Geoff has been at this before and knows how to manage fan sentiment and create diversions.
Geoff tried to soft-land the RBC logo decision by timing it with Suzuki’s captaincy, by having Suzuki wear a jersey with a C on it (including the bank ad) and by riding the wave of enthusiasm associated with the emergence of a new season and all of its principal actors present at one venue.
The result? Reporters chose not to ask about how the Oilers didn’t announce a jersey sponsor. And Geoff evoked that putting an ad on the front of the jersey was the proper thing to do cause other major North American pro leagues have been doing it.
And of course, he played down any fears that more ads would be appearing on uniforms in time when he knows that the passage of time is likely to numb fans to the current backlash.

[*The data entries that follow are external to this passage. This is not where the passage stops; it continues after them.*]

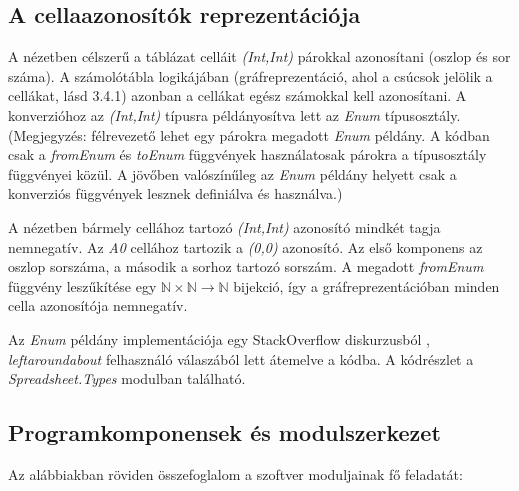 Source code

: \subsection{A cellaazonosítók reprezentációja}

A nézetben célszerű a táblázat celláit \textit{(Int,Int)} párokkal azonosítani (oszlop és sor száma). A számolótábla logikájában (gráfreprezentáció, ahol a csúcsok jelölik a cellákat, lásd 3.4.1) azonban a cellákat egész számokkal kell azonosítani. A konverzióhoz az \textit{(Int,Int)} típusra példányosítva lett az \textit{Enum} típusosztály. (Megjegyzés: félrevezető lehet egy párokra megadott \textit{Enum} példány. A kódban csak a \textit{fromEnum} és \textit{toEnum} függvények használatosak párokra a típusosztály függvényei közül. A jövőben valószínűleg az \textit{Enum} példány helyett csak a konverziós függvények lesznek definiálva és használva.)

A nézetben bármely cellához tartozó \textit{(Int,Int)} azonosító mindkét tagja nemnegatív. Az \textit{A0} cellához tartozik a \textit{(0,0)} azonosító. Az első komponens az oszlop sorszáma, a második a sorhoz tartozó sorszám. A megadott \textit{fromEnum} függvény leszűkítése egy $\mathbb{N} \times \mathbb{N} \rightarrow \mathbb{N}$ bijekció, így a gráfreprezentációban minden cella azonosítója nemnegatív.

Az \textit{Enum} példány implementációja egy StackOverflow diskurzusból \cite{enum_stackoverflow}, \textit{leftaroundabout} felhasználó válaszából lett átemelve a kódba. A kódrészlet a \textit{Spreadsheet.Types} modulban található.

\subsection{Programkomponensek és modulszerkezet}

Az alábbiakban röviden összefoglalom a szoftver moduljainak fő feladatát:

Geoff even hinted that this season’s broadcasts would be “different”. He alluded to CGI ads on glass panes behind the net, as if that were some crowning achievement to be proud of.
So how different will this season’s TV broadcasts be? To better enhance fan experience or to ramp up the exposure of more ads using more sophisticated technology?
He’s running a private corporation and he can do what he wants however you can only milk a cow so much before there is a point of diminishing returns.
Looked obvious yesterday that Geoff does not believe his organization’s ever amplifying ad carpet-bombing has reached its limits. Man, he either knows something about human nature that we don’t or maybe the fans of this team are just more captive and can be manipulated more easily than the average person.